A Batalha de Poitiers (732) por um cronista árabe anônimo

(...)

Os muçulmanos golpearam os seus inimigos e atravessaram o rio Garonne, assolando o país e levando inúmeros cativos. Aquele exército passou por todos os lugares como uma tempestade devastadora. A prosperidade tornou esses guerreiros insaciáveis.

Ao cruzarem o rio, Abderrahman arruinou o condado. O conde refugiou-se em sua fortaleza, mas os muçulmanos avançaram contra ele e, entrando à força no castelo, mataram o conde. Para tudo cediam suas cimitarras, que eram ladrões de vidas.

Todas as regiões do reino dos francos temiam aquele exército terrível, assim, os francos recorreram a seu rei Caldus [Carlos Martel]1 e lhes contaram sobre a destruição feita pelos cavaleiros muçulmanos, e como subjugaram, ao atravessarem, toda a terra de Narbonne, Toulouse e Bordeaux. Eles também relataram a morte do conde. Então o rei alegrou-os, declarando que iria ajudá-los...

O rei montou em seu cavalo, e levou um exército que não pode ser contado, e dirigiu-se contra os muçulmanos. Ele os encontrou na grande cidade de Tours.

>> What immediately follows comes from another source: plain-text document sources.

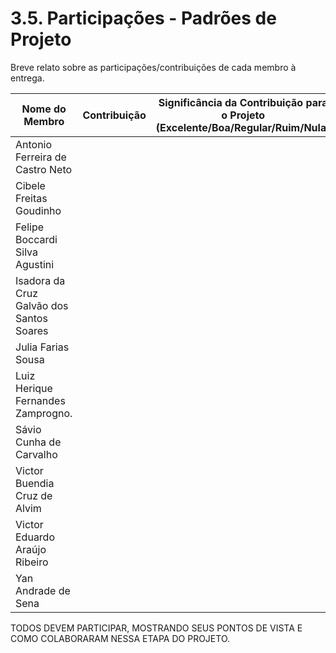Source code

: # 3.5. Participações - Padrões de Projeto

Breve relato sobre as participações/contribuições de cada membro à entrega. 

|Nome do Membro | Contribuição | Significância da Contribuição para o Projeto (Excelente/Boa/Regular/Ruim/Nula) |
| -- | -- | -- |
| Antonio Ferreira de Castro Neto          |   |   |
| Cibele Freitas Goudinho                  |   |   |
| Felipe Boccardi Silva Agustini           |   |   |
| Isadora da Cruz Galvão dos Santos Soares |   |   |
| Julia Farias Sousa                       |   |   |
| Luiz Herique Fernandes Zamprogno.        |   |   |
| Sávio Cunha de Carvalho                  |   |   |
| Victor Buendia Cruz de Alvim             |   |   |
| Victor Eduardo Araújo Ribeiro            |   |   |
| Yan Andrade de Sena


TODOS DEVEM PARTICIPAR, MOSTRANDO SEUS PONTOS DE VISTA E COMO COLABORARAM NESSA ETAPA DO PROJETO.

Abderrahman e outros cavaleiros prudentes viram a desordem das tropas muçulmanas, que estavam pesadas devido aos espólios de guerra; mas eles não se aventuraram a desagradar os soldados ordenando que eles abandonassem tudo, com exceção de suas armas e cavalos de guerra. Abderrahman confiou no valor dos seus soldados e na boa sorte que estava lhe acompanhando. Mas a falta de disciplina é sempre fatal aos exércitos.

Assim, Abderrahman2 e suas hostes atacaram Tours para ainda adquirir mais espólio. Eles lutaram contra esta cidade tão ferozmente que a fúria e a crueldade dos muçulmanos para com os seus habitantes da cidade eram como a fúria e crueldade de tigres raivosos. Eles assaltaram a cidade quase diante dos olhos do exército que veio salvá-la. Era manifesto que Deus iria castigar tais excessos; e a sorte logo virou-se contra os muçulmanos.

Próximo ao rio Owar [Loire], os dois grandes exércitos, de duas línguas e de dois credos, estavam em ordem, um frente ao outro. Os corações de Abderrahman, de seus capitães e de seus homens estavam cheios de ira e orgulho, e eles foram os que primeiro começaram a lutar.3 Os cavaleiros muçulmanos dirigiram-se com ferocidade contra os batalhões dos francos, que resistiram virilmente. Muitos caíram mortos de ambos os lados, até o pôr do sol.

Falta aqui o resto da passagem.